• _WHAT IS EXPECTED_:
Below are the records; print them again exactly and omit the pictures.

• _EXTRACTED ENTRIES_:
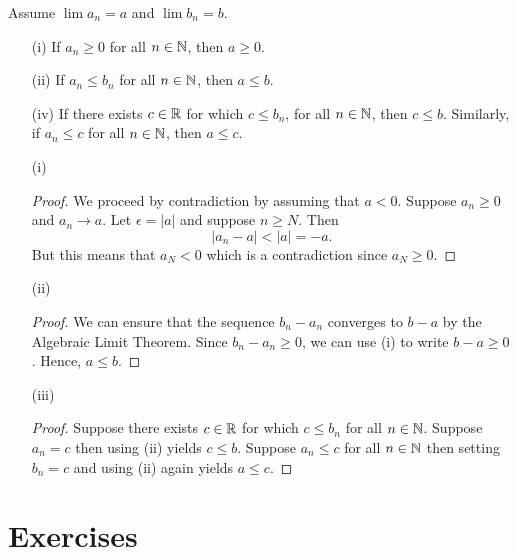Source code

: \begin{tcolorbox}
    \begin{thm} 
    Assume \( \lim a_n  = a\) and \( \lim b_n =  b\).
    \begin{enumerate}
        \item[(i)] If \( a_n \geq 0 \) for all \( n \in \mathbb{N} \), then \( a \geq 0\).
        \item[(ii)] If \( a_n \leq b_n\) for all \( n \in \mathbb{N} \), then \( a \leq b \).
        \item[(iv)] If there exists \( c \in \mathbb{R} \) for which \( c \leq b_n\), for all \( n \in \mathbb{N} \), then 
        \( c \leq b \). Similarly, if \( a_n \leq c \) for all \( n \in \mathbb{N} \), then \( a \leq c\).
    \end{enumerate}
    \end{thm}
\end{tcolorbox}

\begin{enumerate}


    \item[(i)] \begin{proof}
We proceed by contradiction by assuming that \( a < 0 \). Suppose \( a_n \geq 0 \) and \( a_n \to a \). Let \( \epsilon  = | a |\) and suppose \( n \geq N \). Then
\[ | a_n - a | < | a | = -a.\]
But this means that \( a_N < 0\) which is a contradiction since \( a_N \geq 0\).
\end{proof}
    \item[(ii)]
        \begin{proof}
        We can ensure that the sequence \( b_n - a_n\) converges to \( b - a\) by the Algebraic Limit Theorem. Since \( b_n - a_n \geq 0\), we can use (i) to write \( b - a \geq 0\). Hence, \( a \leq b\).
        \end{proof}
    \item[(iii)]
        \begin{proof}
            Suppose there exists \( c \in \mathbb{R}  \) for which \( c \leq b_n\) for all \( n \in \mathbb{N} \). Suppose \( a_n  = c \) then using (ii) yields \( c \leq b\). Suppose \( a_n \leq c\) for all \( n \in \mathbb{N} \) then setting \( b_n = c \) and using (ii) again yields \( a \leq c\).
        \end{proof}
\end{enumerate}


\section{Exercises}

• _ANSWER TO THIS PROBLEM_:
Source code

: \begin{tcolorbox}
    \begin{thm} 
    Assume \( \lim a_n  = a\) and \( \lim b_n =  b\).
    \begin{enumerate}
        \item[(i)] If \( a_n \geq 0 \) for all \( n \in \mathbb{N} \), then \( a \geq 0\).
        \item[(ii)] If \( a_n \leq b_n\) for all \( n \in \mathbb{N} \), then \( a \leq b \).
        \item[(iv)] If there exists \( c \in \mathbb{R} \) for which \( c \leq b_n\), for all \( n \in \mathbb{N} \), then 
        \( c \leq b \). Similarly, if \( a_n \leq c \) for all \( n \in \mathbb{N} \), then \( a \leq c\).
    \end{enumerate}
    \end{thm}
\end{tcolorbox}

\begin{enumerate}


    \item[(i)] \begin{proof}
We proceed by contradiction by assuming that \( a < 0 \). Suppose \( a_n \geq 0 \) and \( a_n \to a \). Let \( \epsilon  = | a |\) and suppose \( n \geq N \). Then
\[ | a_n - a | < | a | = -a.\]
But this means that \( a_N < 0\) which is a contradiction since \( a_N \geq 0\).
\end{proof}
    \item[(ii)]
        \begin{proof}
        We can ensure that the sequence \( b_n - a_n\) converges to \( b - a\) by the Algebraic Limit Theorem. Since \( b_n - a_n \geq 0\), we can use (i) to write \( b - a \geq 0\). Hence, \( a \leq b\).
        \end{proof}
    \item[(iii)]
        \begin{proof}
            Suppose there exists \( c \in \mathbb{R}  \) for which \( c \leq b_n\) for all \( n \in \mathbb{N} \). Suppose \( a_n  = c \) then using (ii) yields \( c \leq b\). Suppose \( a_n \leq c\) for all \( n \in \mathbb{N} \) then setting \( b_n = c \) and using (ii) again yields \( a \leq c\).
        \end{proof}
\end{enumerate}


\section{Exercises}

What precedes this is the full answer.